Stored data
......

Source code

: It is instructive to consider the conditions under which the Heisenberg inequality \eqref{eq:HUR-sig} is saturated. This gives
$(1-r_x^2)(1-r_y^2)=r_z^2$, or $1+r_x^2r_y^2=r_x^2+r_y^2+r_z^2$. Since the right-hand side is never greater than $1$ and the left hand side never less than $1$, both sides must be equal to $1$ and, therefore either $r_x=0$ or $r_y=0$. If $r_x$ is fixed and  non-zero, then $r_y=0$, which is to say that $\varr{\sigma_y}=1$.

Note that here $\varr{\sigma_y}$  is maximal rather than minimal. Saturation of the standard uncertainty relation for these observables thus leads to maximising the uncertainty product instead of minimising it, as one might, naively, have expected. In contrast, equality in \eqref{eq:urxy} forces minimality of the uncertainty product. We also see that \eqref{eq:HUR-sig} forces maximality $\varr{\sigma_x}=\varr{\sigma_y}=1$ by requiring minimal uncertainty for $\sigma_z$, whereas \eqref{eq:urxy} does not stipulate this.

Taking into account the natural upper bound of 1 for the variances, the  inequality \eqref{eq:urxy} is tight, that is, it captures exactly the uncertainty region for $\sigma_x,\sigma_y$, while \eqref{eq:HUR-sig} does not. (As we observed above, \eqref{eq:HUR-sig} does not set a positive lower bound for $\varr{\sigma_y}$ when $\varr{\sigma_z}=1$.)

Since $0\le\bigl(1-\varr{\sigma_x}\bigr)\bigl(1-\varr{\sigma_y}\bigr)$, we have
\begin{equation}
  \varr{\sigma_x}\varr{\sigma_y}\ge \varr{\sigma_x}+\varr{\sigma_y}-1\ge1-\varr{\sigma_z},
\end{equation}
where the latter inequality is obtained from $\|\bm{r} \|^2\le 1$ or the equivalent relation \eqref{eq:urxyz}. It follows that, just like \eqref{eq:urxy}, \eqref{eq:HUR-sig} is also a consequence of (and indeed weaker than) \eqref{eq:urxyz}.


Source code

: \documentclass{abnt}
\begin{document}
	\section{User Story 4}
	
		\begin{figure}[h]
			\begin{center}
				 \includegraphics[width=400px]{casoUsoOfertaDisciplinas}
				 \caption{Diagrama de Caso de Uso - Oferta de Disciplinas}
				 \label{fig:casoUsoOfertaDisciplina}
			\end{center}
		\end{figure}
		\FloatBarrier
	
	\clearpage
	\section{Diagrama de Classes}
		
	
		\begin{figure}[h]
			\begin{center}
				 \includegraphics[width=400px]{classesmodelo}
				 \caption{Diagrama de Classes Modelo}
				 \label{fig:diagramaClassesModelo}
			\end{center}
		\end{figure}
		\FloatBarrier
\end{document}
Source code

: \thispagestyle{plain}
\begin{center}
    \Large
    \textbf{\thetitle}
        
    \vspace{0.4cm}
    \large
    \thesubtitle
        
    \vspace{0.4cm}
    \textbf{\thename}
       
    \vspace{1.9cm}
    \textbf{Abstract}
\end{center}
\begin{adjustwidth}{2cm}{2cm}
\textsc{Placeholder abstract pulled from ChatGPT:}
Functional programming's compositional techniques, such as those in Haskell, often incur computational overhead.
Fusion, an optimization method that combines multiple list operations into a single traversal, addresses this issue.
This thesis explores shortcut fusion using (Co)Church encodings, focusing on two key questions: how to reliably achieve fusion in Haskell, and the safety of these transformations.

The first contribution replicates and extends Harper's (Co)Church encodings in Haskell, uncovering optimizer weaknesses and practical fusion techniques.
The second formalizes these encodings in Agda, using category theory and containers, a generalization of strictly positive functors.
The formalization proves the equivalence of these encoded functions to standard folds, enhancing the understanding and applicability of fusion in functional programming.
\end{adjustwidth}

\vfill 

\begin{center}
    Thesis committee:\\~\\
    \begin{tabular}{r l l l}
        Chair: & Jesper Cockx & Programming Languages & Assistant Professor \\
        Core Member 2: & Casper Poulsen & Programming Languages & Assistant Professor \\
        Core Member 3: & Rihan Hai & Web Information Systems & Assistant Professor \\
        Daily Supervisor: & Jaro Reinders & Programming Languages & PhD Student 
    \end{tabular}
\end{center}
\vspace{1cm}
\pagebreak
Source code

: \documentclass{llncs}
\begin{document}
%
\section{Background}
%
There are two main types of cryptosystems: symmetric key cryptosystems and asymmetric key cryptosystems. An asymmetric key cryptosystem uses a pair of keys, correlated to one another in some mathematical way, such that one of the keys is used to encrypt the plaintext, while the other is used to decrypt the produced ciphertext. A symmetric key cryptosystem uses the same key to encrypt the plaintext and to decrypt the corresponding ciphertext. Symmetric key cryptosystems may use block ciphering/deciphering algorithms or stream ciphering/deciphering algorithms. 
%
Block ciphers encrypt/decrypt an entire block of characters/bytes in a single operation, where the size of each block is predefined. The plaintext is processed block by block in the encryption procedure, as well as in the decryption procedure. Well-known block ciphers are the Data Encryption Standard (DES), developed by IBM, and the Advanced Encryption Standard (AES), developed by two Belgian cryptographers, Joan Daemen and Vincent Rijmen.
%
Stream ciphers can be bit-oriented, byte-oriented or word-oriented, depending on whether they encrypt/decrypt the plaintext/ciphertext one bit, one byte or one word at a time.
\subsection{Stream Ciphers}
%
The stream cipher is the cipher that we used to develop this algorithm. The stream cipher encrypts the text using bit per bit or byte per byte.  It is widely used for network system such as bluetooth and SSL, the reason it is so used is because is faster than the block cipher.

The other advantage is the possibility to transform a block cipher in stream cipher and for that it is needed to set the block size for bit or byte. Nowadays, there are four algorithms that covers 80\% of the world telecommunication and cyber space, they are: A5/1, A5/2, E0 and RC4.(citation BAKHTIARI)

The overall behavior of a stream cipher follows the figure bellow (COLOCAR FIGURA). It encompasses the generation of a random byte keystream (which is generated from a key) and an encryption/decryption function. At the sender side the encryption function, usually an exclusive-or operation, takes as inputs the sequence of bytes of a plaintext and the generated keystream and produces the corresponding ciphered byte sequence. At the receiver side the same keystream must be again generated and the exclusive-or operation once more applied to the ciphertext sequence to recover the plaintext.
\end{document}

......

Prompt = In the records above, find each line with the string "follows" and list it.

Solution to the problem =
where the latter inequality is obtained from $\|\bm{r} \|^2\le 1$ or the equivalent relation \eqref{eq:urxyz}. It follows that, just like \eqref{eq:urxy}, \eqref{eq:HUR-sig} is also a consequence of (and indeed weaker than) \eqref{eq:urxyz}.
The overall behavior of a stream cipher follows the figure bellow (COLOCAR FIGURA). It encompasses the generation of a random byte keystream (which is generated from a key) and an encryption/decryption function. At the sender side the encryption function, usually an exclusive-or operation, takes as inputs the sequence of bytes of a plaintext and the generated keystream and produces the corresponding ciphered byte sequence. At the receiver side the same keystream must be again generated and the exclusive-or operation once more applied to the ciphertext sequence to recover the plaintext.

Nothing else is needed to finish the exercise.